C’est un métier qui fait rêver : enquêteur de guide de voyage. Pendant quatre mois, Sébastien Duval a endossé ce costume pour le guide des Frogs in NZ. Entretien avec un voyageur gâté.
C’est ce qui s’appelle joindre l’utile à l’agréable. De septembre à décembre 2009, Sébastien Duval a fait partie de la petite équipe des Frogs in NZ chargée de sillonner la Nouvelle-Zélande à la recherche des meilleures adresses du pays. Durant ces quatre mois, le jeune diplômé en journalisme s’est ainsi offert des vacances rémunérées dans le nord-est de l’Île du Nord (Northland, Rotorua, Bay of Plenty, East Cape, Gisborne, Hawkes Bay, Urewera National Park, Tongariro National Park, Taupo) et le nord de l’Île du Sud (Marlborough Sounds, Nelson, Abel Tasman, Golden Bay).
Des vacances, vraiment ?
Sébastien : « Le plus difficile dans ce boulot est justement de se mettre en tête qu’on ne fait pas du tourisme. On évolue dans un univers où tout le monde autour de soi est en vacances et ce n’est pas toujours évident de se mettre à l’écriture en soirée, alors que les autres clients de l’auberge de jeunesse vont boire un verre. Un de mes collègues a même abandonné au bout de quelques semaines, ce qui m’a permis d’aller bosser un peu sur l’Île du Sud. »

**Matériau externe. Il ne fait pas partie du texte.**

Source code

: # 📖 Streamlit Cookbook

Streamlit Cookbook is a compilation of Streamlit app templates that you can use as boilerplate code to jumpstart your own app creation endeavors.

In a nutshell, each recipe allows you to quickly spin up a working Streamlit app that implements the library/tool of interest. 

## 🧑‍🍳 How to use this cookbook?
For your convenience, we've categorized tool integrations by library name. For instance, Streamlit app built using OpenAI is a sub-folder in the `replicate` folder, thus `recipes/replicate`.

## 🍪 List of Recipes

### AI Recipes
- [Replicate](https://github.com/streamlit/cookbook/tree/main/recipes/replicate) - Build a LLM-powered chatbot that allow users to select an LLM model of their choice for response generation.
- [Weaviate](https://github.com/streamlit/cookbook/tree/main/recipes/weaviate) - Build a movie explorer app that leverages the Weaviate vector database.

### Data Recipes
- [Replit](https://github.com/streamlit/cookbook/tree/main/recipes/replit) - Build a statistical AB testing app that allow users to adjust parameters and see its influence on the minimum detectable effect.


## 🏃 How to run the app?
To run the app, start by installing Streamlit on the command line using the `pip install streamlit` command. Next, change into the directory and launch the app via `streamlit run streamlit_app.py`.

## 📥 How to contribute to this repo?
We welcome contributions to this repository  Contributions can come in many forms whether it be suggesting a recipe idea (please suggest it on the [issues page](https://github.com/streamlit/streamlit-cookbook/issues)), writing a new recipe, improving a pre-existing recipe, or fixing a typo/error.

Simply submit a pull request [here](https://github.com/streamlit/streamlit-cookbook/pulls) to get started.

En quoi consistaient tes journées ?
« La priorité était de retourner voir tous les établissements et activités cités dans la première édition du guide pour savoir s’ils existaient toujours, changer les prix (dans 99% des cas), les menus… On devait également juger s’ils méritaient ou pas de rester dans le guide et bien sûr trouver des nouvelles adresses et bons plans. J’ai énormément marché au bouche à oreille, en parlant avec les locaux. Je demandais à chaque fois dans les logements quels étaient leurs bars et restos préférés et dans les restos et bars les logements qu’ils me recommandaient. En recoupant les témoignages, j’arrivais généralement à avoir de bons résultats avec les noms qui revenaient régulièrement. »
Tongariro Crossing
J’imagine que tu es tombé sur des adresses peu attrayantes…
« Oui, j’ai vu quelques logements bien « trash ». Tu rentres dedans, ça sent le renfermé à plein nez et tu te dis : c’est bon, pas besoin d’aller plus loin. Mais tu es obligé de faire bonne figure devant la patron qui te fait la visite… »

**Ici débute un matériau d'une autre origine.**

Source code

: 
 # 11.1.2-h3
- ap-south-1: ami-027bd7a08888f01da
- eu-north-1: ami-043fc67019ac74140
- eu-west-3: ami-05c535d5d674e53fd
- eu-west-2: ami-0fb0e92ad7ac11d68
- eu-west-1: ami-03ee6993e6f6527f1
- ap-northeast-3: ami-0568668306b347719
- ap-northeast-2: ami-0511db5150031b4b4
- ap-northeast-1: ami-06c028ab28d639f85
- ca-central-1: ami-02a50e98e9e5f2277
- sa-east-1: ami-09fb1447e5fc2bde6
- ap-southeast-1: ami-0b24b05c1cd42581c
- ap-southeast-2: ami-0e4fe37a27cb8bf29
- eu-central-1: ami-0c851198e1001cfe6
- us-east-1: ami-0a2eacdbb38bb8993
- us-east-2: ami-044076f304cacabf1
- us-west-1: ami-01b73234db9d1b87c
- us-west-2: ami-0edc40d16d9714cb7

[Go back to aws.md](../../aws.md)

As-tu pu en profiter pour tester des activités ?
« Oui, car les opérateurs te proposent souvent d’essayer leur activité. J’ai accepté quelques offres (saut en parachute et à l’élastique notamment) mais aussi refusé beaucoup, souvent par manque de temps. De toute façon, la politique des Frogs en la matière était « on peut faire le descriptif d’une activité sans forcément la tester personnellement ». Je crois que c’était surtout pour éviter de recenser d’office tous les gars qui te proposent un truc, comme si la gratuité impliquait un contrat moral pour une notification dans le guide. J’ai d’ailleurs toujours payé mes repas dans les cafés et restaurants. »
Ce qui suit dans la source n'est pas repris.